Характерно, что именно главный принцип нашего времени (без малейшего внимания к его последствиям) оказывается привлекательным для одного из экономических силлогистов, задавшегося в начале перестройки “революционной” целью “внедрить во все сферы общественной жизни понимание того, что все, что экономически неэффективно, безнравственно и, наоборот, что эффективно – то нравственно”. По его убеждению, основной причиной воровства, взяточничества, махрового бюрократизма, всякого рода потаенных аморальных льгот, человеческой озлобленности оказывается не свободный выбор личности, ее нравственная вменяемость, наличие или отсутствие совести, а “экономически неэффективная обстановка всеобщего дефицита”.
Поразительно, но вся эта логика почти буквально повторяет, демонстрируя типологическое единство определенного рода сознания и сниженных представлений о человеке как о “фортепьянной клавише”, ход размышлений Лебезятникова и Лужина в “Преступлении и наказании”. Лебезятников провозглашает лозунг экономически эффективной нравственности: “Благородное”, “великодушное”, – все это вздор, нелепости, старые предрассудочные слова, которые я отрицаю! Все, что полезно человечеству, то и “благородно”!”
Однако наши новые силлогисты столь увлечены своими выводами, что им и в голову не приходит проследить начала и концы собственного панэкономизма и развитие скрытого в нем образа человека. Еще в Верховном Совете СССР передовые бойцы перестройки подготавливали ретроградное общество к рынку так: “Чтобы бороться и добывать себе пищу, звери имеют когти и клыки.
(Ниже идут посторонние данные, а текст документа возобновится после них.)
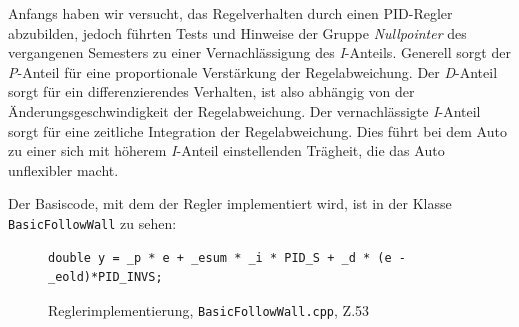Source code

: Anfangs haben wir versucht, das Regelverhalten durch einen PID-Regler abzubilden, jedoch führten Tests und Hinweise der Gruppe \textit{Nullpointer} des vergangenen Semesters zu einer Vernachlässigung des \textit{I}-Anteils. Generell sorgt der \textit{P}-Anteil für eine proportionale Verstärkung der Regelabweichung. Der \textit{D}-Anteil sorgt für ein differenzierendes Verhalten, ist also abhängig von der Änderungsgeschwindigkeit der Regelabweichung.
Der vernachlässigte \textit{I}-Anteil sorgt für eine zeitliche Integration der Regelabweichung. Dies führt bei dem Auto zu einer sich mit höherem \textit{I}-Anteil einstellenden Trägheit, die das Auto unflexibler macht.

Der Basiscode, mit dem der Regler implementiert wird, ist in der Klasse \texttt{BasicFollowWall} zu sehen:

\begin{figure}[H]
\begin{lstlisting}[style=json]
double y = _p * e + _esum * _i * PID_S + _d * (e - _eold)*PID_INVS;
\end{lstlisting}
\centering
\caption{Reglerimplementierung, \texttt{BasicFollowWall.cpp}, Z.53}
\end{figure}

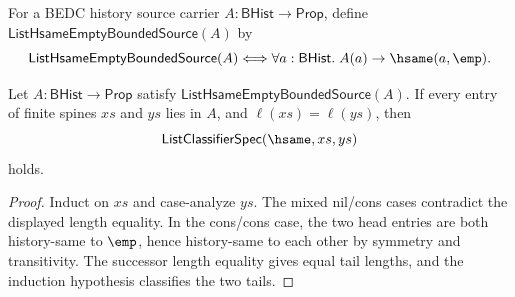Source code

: \begin{definition}
\label{def:list-hsame-empty-bounded-source}
For a BEDC history source carrier $A:\mathsf{BHist}\to\mathsf{Prop}$, define
$\mathsf{ListHsameEmptyBoundedSource}(A)$ by
$$
\mathsf{ListHsameEmptyBoundedSource}(A)
\Longleftrightarrow
\forall a:\mathsf{BHist}.\; A(a)\to\hsame(a,\emp).
$$
\end{definition}

\begin{theorem}
\label{thm:list-hsame-empty-bounded-source-equal-length-classifier}
Let $A:\mathsf{BHist}\to\mathsf{Prop}$ satisfy
$\mathsf{ListHsameEmptyBoundedSource}(A)$. If every entry of finite spines
$xs$ and $ys$ lies in $A$, and $\ell(xs)=\ell(ys)$, then
$$
\mathsf{ListClassifierSpec}(\hsame,xs,ys)
$$
holds.
\end{theorem}
\begin{proof}
Induct on $xs$ and case-analyze $ys$. The mixed nil/cons cases contradict the
displayed length equality. In the cons/cons case, the two head entries are both
history-same to $\emp$, hence history-same to each other by symmetry and
transitivity. The successor length equality gives equal tail lengths, and the
induction hypothesis classifies the two tails.
\end{proof}
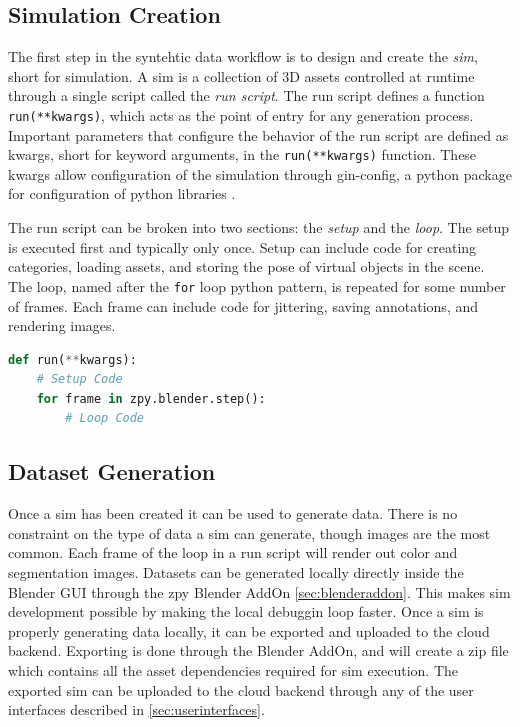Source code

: \documentclass{article}
\begin{document}
\subsection{Simulation Creation}
\label{sec:worflowsimcreation}

The first step in the syntehtic data workflow is to design and create the \emph{sim}, short for simulation. A sim is a collection of 3D assets controlled at runtime through a single script called the \emph{run script}. The run script defines a function \lstinline{run(**kwargs)}, which acts as the point of entry for any generation process. Important parameters that configure the behavior of the run script are defined as kwargs, short for keyword arguments, in the \lstinline{run(**kwargs)} function. These kwargs allow configuration of the simulation through gin-config, a python package for configuration of python libraries \cite{ginconfig}.

The run script can be broken into two sections: the \emph{setup} and the \emph{loop}. The setup is executed first and typically only once. Setup can include code for creating categories, loading assets, and storing the pose of virtual objects in the scene. The loop, named after the \lstinline{for} loop python pattern, is repeated for some number of frames. Each frame can include code for jittering, saving annotations, and rendering images.

\begin{lstlisting}[language=Python,caption={Basic structure of the run function in a sim run script.},label={lst:setuploop}]
def run(**kwargs):
	# Setup Code
	for frame in zpy.blender.step():
		# Loop Code
\end{lstlisting}


\subsection{Dataset Generation}
\label{sec:generation}

Once a sim has been created it can be used to generate data. There is no constraint on the type of data a sim can generate, though images are the most common. Each frame of the loop in a run script will render out color and segmentation images. Datasets can be generated locally directly inside the Blender GUI through the zpy Blender AddOn \ref{sec:blenderaddon}. This makes sim development possible by making the local debuggin loop faster. Once a sim is properly generating data locally, it can be exported and uploaded to the cloud backend. Exporting is done through the Blender AddOn, and will create a zip file which contains all the asset dependencies required for sim execution. The exported sim can be uploaded to the cloud backend through any of the user interfaces described in \ref{sec:userinterfaces}.
\end{document}
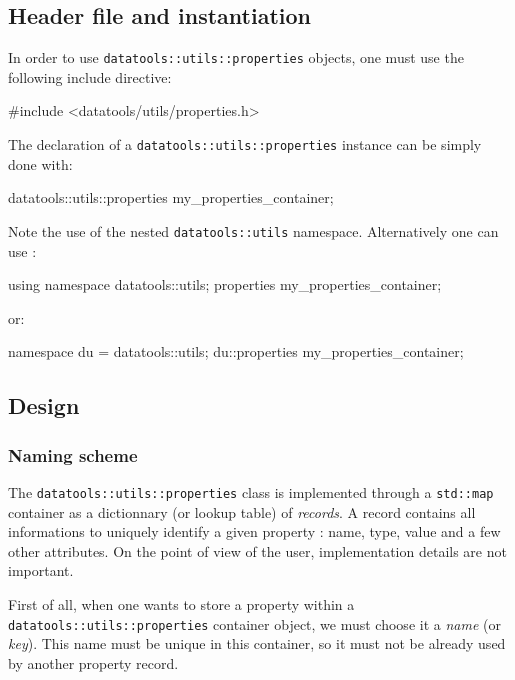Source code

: \subsection{Header file and instantiation}

\pn In order to use \texttt{datatools::utils::properties} objects, one
must use the following include directive:
\begin{CppVerbatim} 
#include <datatools/utils/properties.h>
\end{CppVerbatim}

\pn The declaration of a  \texttt{datatools::utils::properties} instance
can be simply done with:
\begin{CppVerbatim} 
datatools::utils::properties my_properties_container;
\end{CppVerbatim}
\pn Note the use of the nested \texttt{datatools::utils} namespace.
Alternatively one can use :
\begin{CppVerbatim} 
using namespace datatools::utils;
properties my_properties_container;
\end{CppVerbatim}
\pn or:
\begin{CppVerbatim} 
namespace du = datatools::utils;
du::properties my_properties_container;
\end{CppVerbatim}

\subsection{Design}

\subsubsection{Naming scheme}

The \texttt{datatools::utils::properties} class is implemented through
a \texttt{std::map}  container as a  dictionnary (or lookup  table) of
\emph{records}.  A  record   contains  all  informations  to  uniquely
identify  a  given  property :  name,  type,  value  and a  few  other
attributes. On the  point of view of the  user, implementation details
are not important.

First  of  all,   when  one  wants  to  store   a  property  within  a
\texttt{datatools::utils::properties} container object, we must choose
it  a \emph{name}  (or \emph{key}).  This name  must be  unique  in this
container, so it must not be already used by another property record.

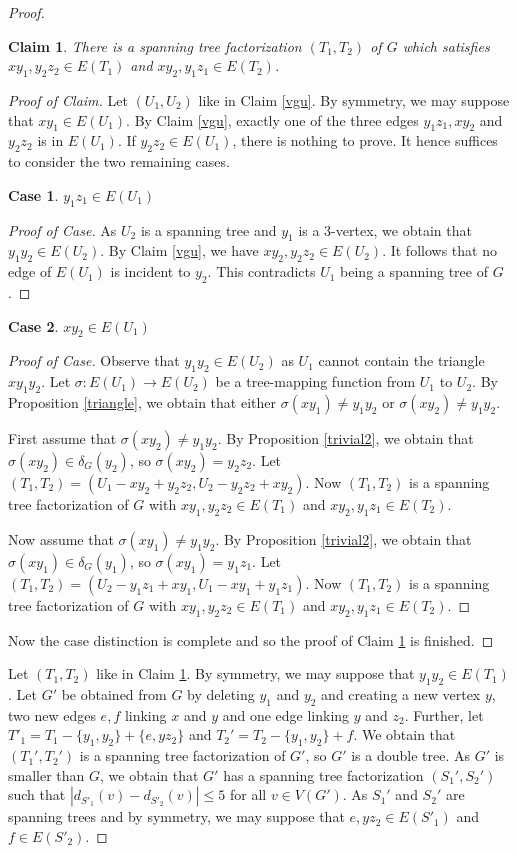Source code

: \documentclass{article}
\theoremstyle{plain}
\newtheorem{Claim}{Claim}
\newtheorem{case}{Case}
\theoremstyle{nonumberplain}
\theoremstyle{nonumberplain}
\newcommand{\stf}{spanning tree factorization }
\begin{document}
\begin{proof}
\begin{Claim}\label{rtg6zhu}
There is a \stf $(T_1,T_2)$ of $G$ which satisfies $xy_1,y_2z_2\in E(T_1)$ and $xy_2,y_1z_1\in E(T_2)$.
\end{Claim}
\begin{proof}[Proof of Claim]
Let $(U_1,U_2)$ like in Claim \ref{vgu}. By symmetry, we may suppose that $xy_1 \in E(U_1)$. By Claim \ref{vgu}, exactly one of the three edges $y_1z_1,xy_2$ and $y_2z_2$ is in $E(U_1)$. If $y_2z_2 \in E(U_1)$, there is nothing to prove. It hence suffices to consider the two remaining cases.
\begin{case}
$y_1z_1 \in E(U_1)$
\end{case}
\begin{proof}[Proof of Case]
As $U_2$ is a spanning tree and $y_1$ is a 3-vertex, we obtain that $y_1y_2 \in E(U_2)$. By Claim \ref{vgu}, we have $xy_2,y_2z_2 \in E(U_2)$. It follows that no edge of $E(U_1)$ is incident to $y_2$. This contradicts $U_1$ being a spanning tree of $G$.
\renewcommand{\qedsymbol}{$\blacksquare$}
\end{proof}
\begin{case}
$xy_2 \in E(U_1)$
\end{case}
\begin{proof}[Proof of Case]
Observe that $y_1y_2 \in E(U_2)$ as $U_1$ cannot contain the triangle $xy_1y_2$. Let $\sigma:E(U_1)\rightarrow E(U_2)$ be a tree-mapping function from $U_1$ to $U_2$. By Proposition \ref{triangle}, we obtain that either $\sigma(xy_1)\neq y_1y_2$ or $\sigma(xy_2)\neq y_1y_2$.

 First assume that $\sigma(xy_2)\neq y_1y_2$. By Proposition \ref{trivial2}, we obtain that $\sigma(xy_2)\in \delta_G(y_2)$, so  $\sigma(xy_2) = y_2z_2$. Let $(T_1,T_2)=(U_1-xy_2+y_2z_2,U_2-y_2z_2+xy_2)$. Now $(T_1,T_2)$ is a \stf of $G$ with $xy_1,y_2z_2\in E(T_1)$ and $xy_2,y_1z_1\in E(T_2)$.

 Now assume that $\sigma(xy_1)\neq y_1y_2$. By Proposition \ref{trivial2}, we obtain that $\sigma(xy_1)\in \delta_G(y_1)$, so  $\sigma(xy_1) = y_1z_1$. Let $(T_1,T_2)=(U_2-y_1z_1+xy_1,U_1-xy_1+y_1z_1)$. Now $(T_1,T_2)$ is a \stf of $G$ with $xy_1,y_2z_2\in E(T_1)$ and $xy_2,y_1z_1\in E(T_2)$.
\renewcommand{\qedsymbol}{$\blacksquare$}
\end{proof}
Now the case distinction is complete and so the proof of Claim \ref{rtg6zhu} is finished.
\renewcommand{\qedsymbol}{$\blacksquare$}
\end{proof}

Let $(T_1,T_2)$ like in Claim \ref{rtg6zhu}. By symmetry, we may suppose that $y_1y_2 \in E(T_1)$. Let $G'$ be obtained from $G$ by deleting $y_1$ and $y_2$ and creating a new vertex $y$, two new edges $e,f$ linking $x$ and $y$ and one edge linking $y$ and $z_2$. Further, let $ T'_1=T_1-\{y_1,y_2\}+\{e,yz_2\}$ and $T_2'=T_2-\{y_1,y_2\}+f$.  We obtain that $(T_1',T_2')$ is a \stf of $G'$, so $G'$ is a double tree. As $G'$ is smaller than $G$, we obtain that $G'$ has a \stf $(S_1',S_2')$ such that $|d_{S'_1}(v)-d_{S'_2}(v)|\leq 5$ for all $v \in V(G')$. As $S_1'$ and $S_2'$ are spanning trees and by symmetry, we may suppose that $e,yz_2 \in E(S'_1)$ and $f \in E(S'_2)$.


\end{proof}
\end{document}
А наши когти и клыки это собственность...” В отличие от респектабельных теоретиков, весьма популярная газета в залихватском ерничестве обнажает свое понимание сущности человека и доводит до логического конца его интенции: “Изгнанный из эдемского рая, он озверел настолько, что начал поедать себе подобных – фигурально и буквально. Природа человека, как и всего живого на земле, основывается на естественном отборе, причем на самой жесткой его форме – отборе внутривидовом. Съесть ближнего!”
Именно в таком представлении о человеке коренятся глубинные причинно-следственные связи между нравственной пружиной, социальными изменениями в обществе и “забором”, на который оно наткнется.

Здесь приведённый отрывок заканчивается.